My first month on Micro.blog was amazing. I found that it was a community full of people who seemed calm and in control. Any hot takes were constructive, and conversation was civil. It wasn’t noisy and I could walk away for a few days and not feel like I missed something.
I like the “micro” aspect of Micro.blog, but I also like the fact that if a longer blog post is necessary, there’s an option to create it. That long post is also hosted on the user’s blog.
Micro.blog gives me what I’ve been wanting: a small blog that is easy to update, simple to manage, and the best part of all, what I post is my own. There are no corporations, no algorithms, no contending with curated content. It’s a small corner of the internet that I can call my own.

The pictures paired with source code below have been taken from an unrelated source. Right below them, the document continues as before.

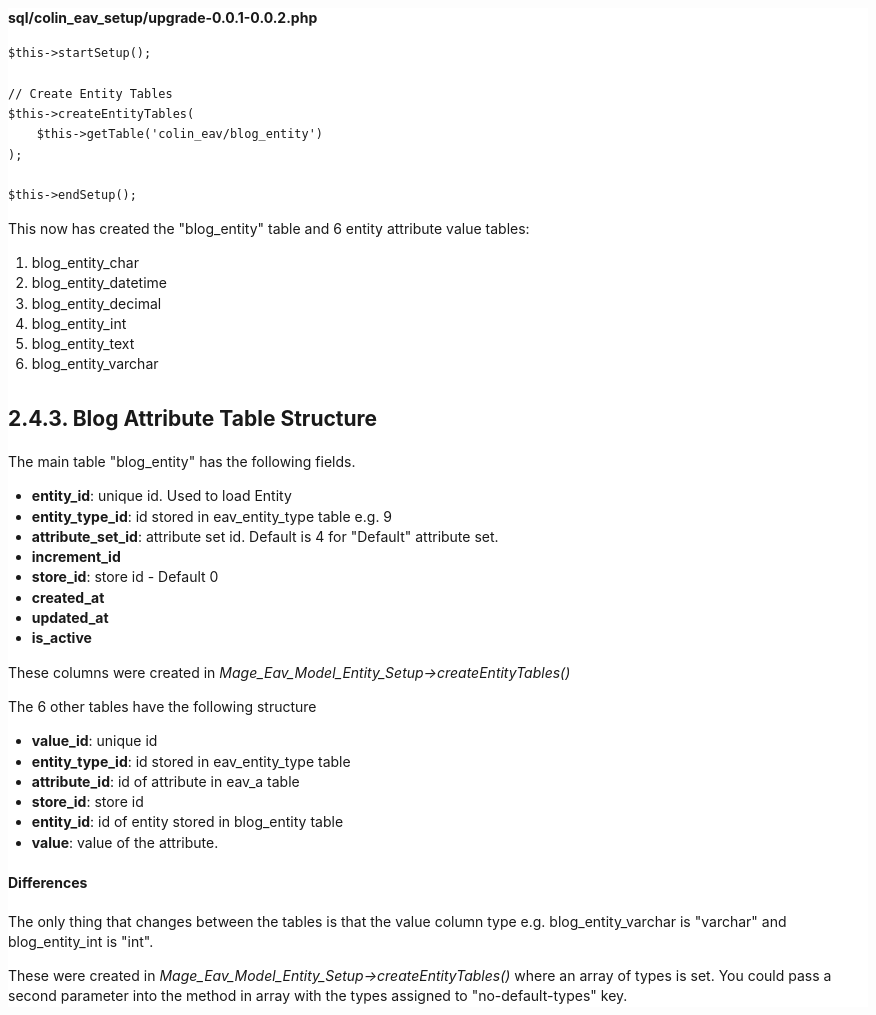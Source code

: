 **sql/colin_eav_setup/upgrade-0.0.1-0.0.2.php**

    $this->startSetup();

    // Create Entity Tables
    $this->createEntityTables(
        $this->getTable('colin_eav/blog_entity')
    );

    $this->endSetup();

This now has created the "blog_entity" table and 6 entity attribute value tables:


1. blog_entity_char
2. blog_entity_datetime
3. blog_entity_decimal
4. blog_entity_int
5. blog_entity_text
6. blog_entity_varchar


## 2.4.3. Blog Attribute Table Structure

The main table "blog_entity" has the following fields.

- **entity_id**: unique id. Used to load Entity
- **entity_type_id**: id stored in eav_entity_type table e.g. 9
- **attribute_set_id**: attribute set id. Default is 4 for "Default" attribute set.
- **increment_id**
- **store_id**: store id - Default 0
- **created_at**
- **updated_at**
- **is_active**

These columns were created in *Mage_Eav_Model_Entity_Setup->createEntityTables()*


The 6 other tables have the following structure

- **value_id**: unique id
- **entity_type_id**: id stored in eav_entity_type table
- **attribute_id**: id of attribute in eav_a table
- **store_id**: store id
- **entity_id**: id of entity stored in blog_entity table
- **value**: value of the attribute.

#### Differences

The only thing that changes between the tables is that the value column type
e.g. blog_entity_varchar is "varchar" and blog_entity_int is "int".

These were created in *Mage_Eav_Model_Entity_Setup->createEntityTables()* where an array of types is set.
You could pass a second parameter into the method in array with the types assigned to "no-default-types" key.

Building my blog was a challenge, as it jumpstarted my journey into relearning web development. Some things certainly have changed in the 10+ years that I’ve been away from it. I still have a lot to learn, but it was a good jumpstart. Building the blog helped me feel accomplished.
Micro.blog also helped me understand that there is a better way to engage in the social aspect of the internet, without the ugliness that is automatically accepted on places like Twitter.
My migration from Twitter to Micro.blog (and Mastodon) was in response to the downward spiral that Twitter has become. A lot of people are happy with watching Twitter die. I’m sad for its demise. I refuse to use the Twitter app because it was always unusable. I used a third party app, but now that they’ve restricted the use of third party apps, I can no longer use Twitter in the customized way that I prefer.
I’ll miss the shared experiences and real-time reactions to national and world events that came with using Twitter. I’ll also miss being one-step away from my favorite writers, artists and other interesting people. I’ll miss using Twitter to learn from writers who dispensed wisdom on craft and creativity. Over the years I’ve amassed a large collection of micro-lessons on writing and design.
Even though I’m introverted and I didn’t engage much, Twitter helped me feel connected. One aspect of the internet that I’ve loved since the early 90s was the fact that I could connect with people half a world away. Twitter elevated that curiosity.
The purpose of going off the rails for the last three paragraphs was to remind myself of a very important lesson: systems like Twitter can always be taken away. Leaving such a collective was difficult, but I feel better for it.
Micro.blog helped me remember there are better ways to have an online presence and not put my eggs in one basket. I move onward with cautious optimism.